### Your instructions
From the entries below, list each line with "JavaScript".

### Collected data
□ □ □ □
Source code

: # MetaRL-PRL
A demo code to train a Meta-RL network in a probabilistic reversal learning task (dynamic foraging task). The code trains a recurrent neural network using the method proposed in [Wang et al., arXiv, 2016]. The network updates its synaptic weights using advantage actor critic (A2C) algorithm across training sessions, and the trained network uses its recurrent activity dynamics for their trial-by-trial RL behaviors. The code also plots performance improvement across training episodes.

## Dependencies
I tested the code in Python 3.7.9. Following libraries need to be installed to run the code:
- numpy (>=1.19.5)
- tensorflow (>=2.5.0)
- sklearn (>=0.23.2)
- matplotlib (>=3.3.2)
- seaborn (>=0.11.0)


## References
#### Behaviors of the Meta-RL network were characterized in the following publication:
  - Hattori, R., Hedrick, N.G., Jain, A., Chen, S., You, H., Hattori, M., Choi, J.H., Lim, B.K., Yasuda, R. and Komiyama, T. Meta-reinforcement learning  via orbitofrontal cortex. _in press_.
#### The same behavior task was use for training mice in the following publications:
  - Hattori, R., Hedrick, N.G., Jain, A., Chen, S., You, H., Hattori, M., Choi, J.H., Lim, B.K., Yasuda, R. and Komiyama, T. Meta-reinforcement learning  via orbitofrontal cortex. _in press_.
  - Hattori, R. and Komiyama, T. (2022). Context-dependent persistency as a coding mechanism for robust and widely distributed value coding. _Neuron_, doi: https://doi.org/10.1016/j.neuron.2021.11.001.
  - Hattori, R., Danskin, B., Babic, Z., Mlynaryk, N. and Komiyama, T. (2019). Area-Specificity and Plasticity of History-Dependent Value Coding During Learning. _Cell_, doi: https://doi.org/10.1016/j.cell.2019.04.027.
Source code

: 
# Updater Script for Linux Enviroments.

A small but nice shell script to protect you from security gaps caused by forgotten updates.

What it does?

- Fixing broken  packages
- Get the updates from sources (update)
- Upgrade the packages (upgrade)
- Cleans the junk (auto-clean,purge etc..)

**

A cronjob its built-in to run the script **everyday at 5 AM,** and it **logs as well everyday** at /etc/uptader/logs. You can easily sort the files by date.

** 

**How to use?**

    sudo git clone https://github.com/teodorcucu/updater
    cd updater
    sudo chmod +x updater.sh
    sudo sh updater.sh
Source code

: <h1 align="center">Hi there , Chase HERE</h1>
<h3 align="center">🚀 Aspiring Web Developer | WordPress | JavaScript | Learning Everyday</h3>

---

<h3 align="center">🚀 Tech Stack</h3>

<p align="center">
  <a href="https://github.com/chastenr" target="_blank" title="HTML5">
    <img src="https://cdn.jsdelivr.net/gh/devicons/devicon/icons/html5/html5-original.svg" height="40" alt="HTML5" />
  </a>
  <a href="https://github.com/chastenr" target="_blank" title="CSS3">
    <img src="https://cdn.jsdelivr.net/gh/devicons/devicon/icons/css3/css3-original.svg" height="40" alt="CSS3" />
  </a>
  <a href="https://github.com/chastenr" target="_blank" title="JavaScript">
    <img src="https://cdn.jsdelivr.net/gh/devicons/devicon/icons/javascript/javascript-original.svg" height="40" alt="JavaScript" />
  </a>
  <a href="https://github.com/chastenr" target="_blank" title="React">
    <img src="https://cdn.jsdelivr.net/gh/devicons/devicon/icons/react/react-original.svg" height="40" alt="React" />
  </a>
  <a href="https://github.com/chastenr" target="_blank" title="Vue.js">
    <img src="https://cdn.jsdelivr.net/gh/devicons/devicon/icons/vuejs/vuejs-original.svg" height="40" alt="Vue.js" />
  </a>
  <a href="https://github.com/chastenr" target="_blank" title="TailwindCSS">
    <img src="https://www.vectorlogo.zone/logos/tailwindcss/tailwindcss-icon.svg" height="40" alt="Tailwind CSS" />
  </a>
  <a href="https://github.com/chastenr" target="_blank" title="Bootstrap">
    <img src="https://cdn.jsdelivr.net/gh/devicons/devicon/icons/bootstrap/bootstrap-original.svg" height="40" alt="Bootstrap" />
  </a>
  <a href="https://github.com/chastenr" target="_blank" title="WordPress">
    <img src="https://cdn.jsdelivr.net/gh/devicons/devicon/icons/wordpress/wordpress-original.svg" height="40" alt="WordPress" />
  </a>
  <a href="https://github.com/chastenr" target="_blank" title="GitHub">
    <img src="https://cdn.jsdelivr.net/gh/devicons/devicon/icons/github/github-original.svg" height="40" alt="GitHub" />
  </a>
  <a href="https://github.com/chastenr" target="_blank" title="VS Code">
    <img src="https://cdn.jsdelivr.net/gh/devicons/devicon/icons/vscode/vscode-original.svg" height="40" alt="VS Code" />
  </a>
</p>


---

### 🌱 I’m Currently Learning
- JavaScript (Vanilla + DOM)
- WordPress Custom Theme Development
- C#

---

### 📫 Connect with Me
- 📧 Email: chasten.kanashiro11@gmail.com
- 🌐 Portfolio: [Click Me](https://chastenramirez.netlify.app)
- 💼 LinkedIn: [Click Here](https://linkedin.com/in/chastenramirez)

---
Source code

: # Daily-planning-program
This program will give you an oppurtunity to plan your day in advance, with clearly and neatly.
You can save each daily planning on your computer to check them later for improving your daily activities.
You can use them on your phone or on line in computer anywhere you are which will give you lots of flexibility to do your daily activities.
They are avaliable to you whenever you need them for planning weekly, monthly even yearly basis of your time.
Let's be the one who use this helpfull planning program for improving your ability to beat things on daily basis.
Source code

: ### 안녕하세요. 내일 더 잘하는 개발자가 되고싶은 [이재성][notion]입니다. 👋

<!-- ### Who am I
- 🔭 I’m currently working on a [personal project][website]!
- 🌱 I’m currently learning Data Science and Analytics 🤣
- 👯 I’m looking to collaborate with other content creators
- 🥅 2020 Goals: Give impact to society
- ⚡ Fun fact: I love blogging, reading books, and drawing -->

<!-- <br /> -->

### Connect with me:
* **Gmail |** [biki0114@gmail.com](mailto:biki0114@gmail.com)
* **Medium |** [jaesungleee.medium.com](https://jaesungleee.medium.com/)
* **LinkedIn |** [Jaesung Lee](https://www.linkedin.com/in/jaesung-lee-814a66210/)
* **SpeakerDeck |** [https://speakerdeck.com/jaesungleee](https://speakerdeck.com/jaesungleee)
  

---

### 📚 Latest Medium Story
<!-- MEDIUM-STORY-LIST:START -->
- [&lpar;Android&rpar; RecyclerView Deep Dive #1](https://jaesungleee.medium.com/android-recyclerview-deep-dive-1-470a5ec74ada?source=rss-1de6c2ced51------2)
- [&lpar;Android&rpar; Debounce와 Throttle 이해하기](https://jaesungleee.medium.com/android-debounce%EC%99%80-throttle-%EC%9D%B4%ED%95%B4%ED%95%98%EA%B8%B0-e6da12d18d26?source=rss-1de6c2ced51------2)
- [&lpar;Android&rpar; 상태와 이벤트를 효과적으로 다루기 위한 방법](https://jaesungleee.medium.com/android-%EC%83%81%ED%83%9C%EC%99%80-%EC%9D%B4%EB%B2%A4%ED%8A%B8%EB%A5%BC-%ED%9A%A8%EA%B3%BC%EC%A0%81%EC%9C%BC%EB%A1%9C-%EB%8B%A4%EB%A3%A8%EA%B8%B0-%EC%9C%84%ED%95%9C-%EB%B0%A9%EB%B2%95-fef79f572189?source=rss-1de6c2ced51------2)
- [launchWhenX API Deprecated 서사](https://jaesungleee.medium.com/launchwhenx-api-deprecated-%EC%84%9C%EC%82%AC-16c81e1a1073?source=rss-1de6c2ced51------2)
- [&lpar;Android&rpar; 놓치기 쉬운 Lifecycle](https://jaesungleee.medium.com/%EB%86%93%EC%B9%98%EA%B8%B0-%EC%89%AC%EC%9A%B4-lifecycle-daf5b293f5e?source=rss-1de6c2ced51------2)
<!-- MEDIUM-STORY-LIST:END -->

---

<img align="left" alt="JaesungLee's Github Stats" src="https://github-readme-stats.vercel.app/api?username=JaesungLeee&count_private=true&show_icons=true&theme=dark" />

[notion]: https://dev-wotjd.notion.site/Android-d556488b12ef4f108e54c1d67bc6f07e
□ □ □ □
### Exercise solution
<h3 align="center">🚀 Aspiring Web Developer | WordPress | JavaScript | Learning Everyday</h3>
  <a href="https://github.com/chastenr" target="_blank" title="JavaScript">
    <img src="https://cdn.jsdelivr.net/gh/devicons/devicon/icons/javascript/javascript-original.svg" height="40" alt="JavaScript" />
- JavaScript (Vanilla + DOM)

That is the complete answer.